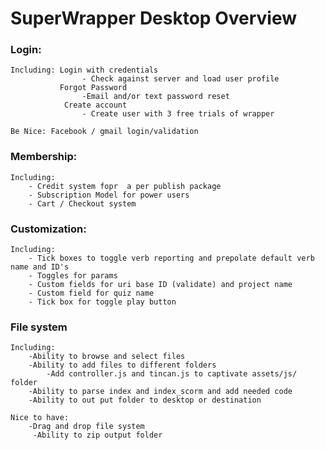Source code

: 
# SuperWrapper Desktop Overview

### Login:
    Including: Login with credentials
                    - Check against server and load user profile
               Forgot Password
                    -Email and/or text password reset
                Create account
                    - Create user with 3 free trials of wrapper
    
    Be Nice: Facebook / gmail login/validation

### Membership:

    Including:
        - Credit system fopr  a per publish package
        - Subscription Model for power users
        - Cart / Checkout system

### Customization:
    Including:
        - Tick boxes to toggle verb reporting and prepolate default verb name and ID's
        - Toggles for params
        - Custom fields for uri base ID (validate) and project name
        - Custom field for quiz name
        - Tick box for toggle play button 

### File system
    Including:
        -Ability to browse and select files
        -Ability to add files to different folders
            -Add controller.js and tincan.js to captivate assets/js/ folder
        -Ability to parse index and index_scorm and add needed code
        -Ability to out put folder to desktop or destination
       
    Nice to have:
        -Drag and drop file system
         -Ability to zip output folder
    


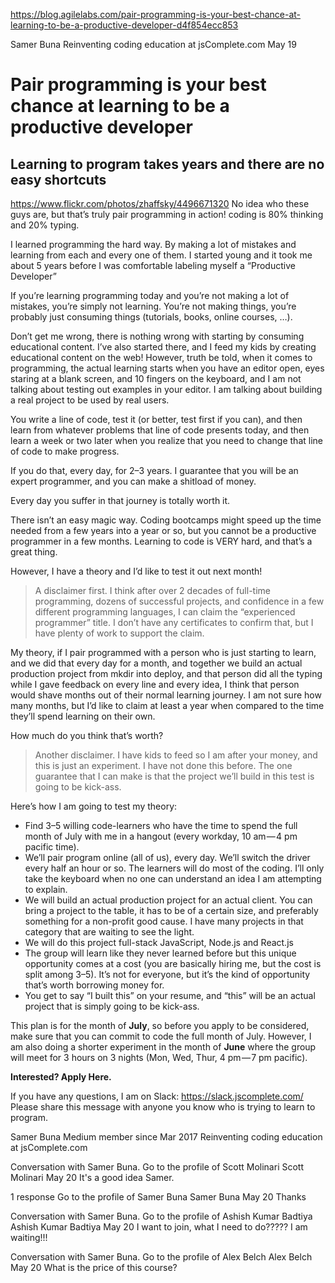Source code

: ﻿https://blog.agilelabs.com/pair-programming-is-your-best-chance-at-learning-to-be-a-productive-developer-d4f854ecc853

Samer Buna
Reinventing coding education at jsComplete.com
May 19

# Pair programming is your best chance at learning to be a productive developer

## Learning to program takes years and there are no easy shortcuts

https://www.flickr.com/photos/zhaffsky/4496671320
No idea who these guys are, but that’s truly pair programming in action! coding is 80% thinking and 20% typing.

I learned programming the hard way. By making a lot of mistakes and learning from each and every one of them. I started young and it took me about 5 years before I was comfortable labeling myself a “Productive Developer”

If you’re learning programming today and you’re not making a lot of mistakes, you’re simply not learning. You’re not making things, you’re probably just consuming things (tutorials, books, online courses, …).

Don’t get me wrong, there is nothing wrong with starting by consuming educational content. I’ve also started there, and I feed my kids by creating educational content on the web! However, truth be told, when it comes to programming, the actual learning starts when you have an editor open, eyes staring at a blank screen, and 10 fingers on the keyboard, and I am not talking about testing out examples in your editor. I am talking about building a real project to be used by real users.

You write a line of code, test it (or better, test first if you can), and then learn from whatever problems that line of code presents today, and then learn a week or two later when you realize that you need to change that line of code to make progress.

If you do that, every day, for 2–3 years. I guarantee that you will be an expert programmer, and you can make a shitload of money.

Every day you suffer in that journey is totally worth it.

There isn’t an easy magic way. Coding bootcamps might speed up the time needed from a few years into a year or so, but you cannot be a productive programmer in a few months. Learning to code is VERY hard, and that’s a great thing.

However, I have a theory and I’d like to test it out next month!

> A disclaimer first. I think after over 2 decades of full-time programming, dozens of successful projects, and confidence in a few different programming languages, I can claim the “experienced programmer” title. I don’t have any certificates to confirm that, but I have plenty of work to support the claim.

My theory, if I pair programmed with a person who is just starting to learn, and we did that every day for a month, and together we build an actual production project from mkdir into deploy, and that person did all the typing while I gave feedback on every line and every idea, I think that person would shave months out of their normal learning journey. I am not sure how many months, but I’d like to claim at least a year when compared to the time they’ll spend learning on their own.

How much do you think that’s worth?

> Another disclaimer. I have kids to feed so I am after your money, and this is just an experiment. I have not done this before. The one guarantee that I can make is that the project we’ll build in this test is going to be kick-ass.

Here’s how I am going to test my theory:
 - Find 3–5 willing code-learners who have the time to spend the full month of July with me in a hangout (every workday, 10 am — 4 pm pacific time).
 - We’ll pair program online (all of us), every day. We’ll switch the driver every half an hour or so. The learners will do most of the coding. I’ll only take the keyboard when no one can understand an idea I am attempting to explain.
 - We will build an actual production project for an actual client. You can bring a project to the table, it has to be of a certain size, and preferably something for a non-profit good cause. I have many projects in that category that are waiting to see the light.
 - We will do this project full-stack JavaScript, Node.js and React.js
 - The group will learn like they never learned before but this unique opportunity comes at a cost (you are basically hiring me, but the cost is split among 3–5). It’s not for everyone, but it’s the kind of opportunity that’s worth borrowing money for.
 - You get to say “I built this” on your resume, and “this” will be an actual project that is simply going to be kick-ass.

This plan is for the month of **July**, so before you apply to be considered, make sure that you can commit to code the full month of July. However, I am also doing a shorter experiment in the month of **June** where the group will meet for 3 hours on 3 nights (Mon, Wed, Thur, 4 pm — 7 pm pacific).

**Interested? Apply Here.**

If you have any questions, I am on Slack: https://slack.jscomplete.com/
Please share this message with anyone you know who is trying to learn to program.


Samer Buna
Medium member since Mar 2017
Reinventing coding education at jsComplete.com

Conversation with Samer Buna.
Go to the profile of Scott Molinari
Scott Molinari
May 20
It's a good idea Samer.

1 response
Go to the profile of Samer Buna
Samer Buna
May 20
Thanks

Conversation with Samer Buna.
Go to the profile of Ashish Kumar Badtiya
Ashish Kumar Badtiya
May 20
I want to join, what I need to do?????
	I am waiting!!!

Conversation with Samer Buna.
Go to the profile of Alex Belch
Alex Belch
May 20
What is the price of this course?

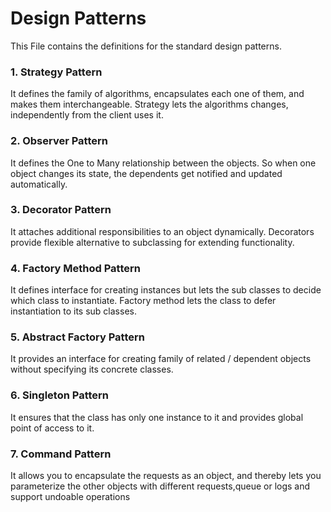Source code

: Design Patterns
================

This File contains the definitions for the standard design patterns.

### 1. Strategy Pattern

It defines the family of algorithms, encapsulates each one of them, and makes them interchangeable.
Strategy lets the algorithms changes, independently from the client uses it.

### 2. Observer Pattern

It defines the One to Many relationship between the objects. So when one object changes its state, the dependents get notified and updated automatically.

### 3. Decorator Pattern

It attaches additional responsibilities to an object dynamically. Decorators provide flexible alternative to subclassing for extending functionality.

### 4. Factory Method Pattern

It defines interface for creating instances but lets the sub classes to decide which class to instantiate. Factory method lets the class to defer instantiation to its sub classes.

### 5. Abstract Factory Pattern

It provides an interface for creating family of related / dependent objects without specifying its concrete classes.

### 6. Singleton Pattern

It ensures that the class has only one instance to it and provides global point of access to it.

### 7. Command Pattern
It allows you to encapsulate the requests as an object, and thereby lets you parameterize the other objects with different requests,queue or logs and support undoable operations
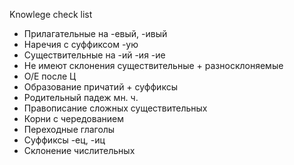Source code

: Knowlege check list

- Прилагательные на -евый, -ивый
- Наречия с суффиксом -ую
- Существительные на -ий -ия -ие
- Не имеют склонения существительные + разносклоняемые
- О/Е после Ц
- Образование причатий + суффиксы
- Родительный падеж мн. ч.
- Правописание сложных существительных
- Корни с чередованием
- Переходные глаголы
- Суффиксы -ец, -иц
- Склонение числительных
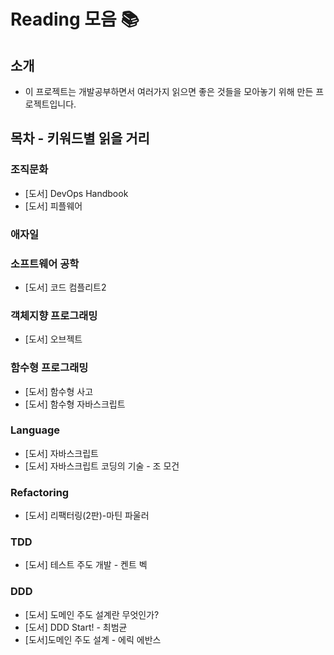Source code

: # Reading 모음 📚

## 소개

- 이 프로젝트는 개발공부하면서 여러가지 읽으면 좋은 것들을 모아놓기 위해 만든 프로젝트입니다.

## 목차 - 키워드별 읽을 거리
### 조직문화
- [도서] DevOps Handbook
- [도서] 피플웨어


### 애자일




### 소프트웨어 공학

- [도서] 코드 컴플리트2

### 객체지향 프로그래밍

- [도서] 오브젝트

### 함수형 프로그래밍

- [도서] 함수형 사고
- [도서] 함수형 자바스크립트

### Language

- [도서] 자바스크립트
- [도서] 자바스크립트 코딩의 기술 - 조 모건

### Refactoring

- [도서] 리팩터링(2판)-마틴 파울러

### TDD

- [도서] 테스트 주도 개발 - 켄트 벡

### DDD

- [도서] 도메인 주도 설계란 무엇인가?
- [도서] DDD Start! - 최범균
- [도서]도메인 주도 설계 - 에릭 에반스
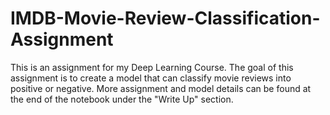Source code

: # IMDB-Movie-Review-Classification-Assignment
This is an assignment for my Deep Learning Course. The goal of this assignment is to create a model that can classify movie reviews into positive or negative. 
More assignment and model details can be found at the end of the notebook under the "Write Up" section.
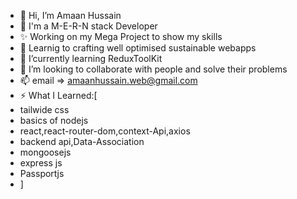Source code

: - 👋 Hi, I’m Amaan Hussain
- 🤗 I'm a M-E-R-N stack Developer
- ✨ Working on my Mega Project to show my skills
- 👀 Learnig to crafting well optimised sustainable webapps
- 🌱 I’currently learning ReduxToolKit
- 💞️ I’m looking to collaborate with people and solve their problems
- 📫 email => amaanhussain.web@gmail.com 
- ⚡ What I Learned:[
- tailwide css
- basics of nodejs
- react,react-router-dom,context-Api,axios
- backend api,Data-Association
- mongoosejs
- express js
- Passportjs 
- ]

<!---
Amaan-webDeveloper/Amaan-webDeveloper is a ✨ special ✨ repository because its `README.md` (this file) appears on your GitHub profile.
You can click the Preview link to take a look at your changes.
--->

———

▸ Exercise requirements:
Filtering the entries above by the word "Tick", copy each line that matches.

▸ Expected answer:
        - Tick boxes to toggle verb reporting and prepolate default verb name and ID's
        - Tick box for toggle play button 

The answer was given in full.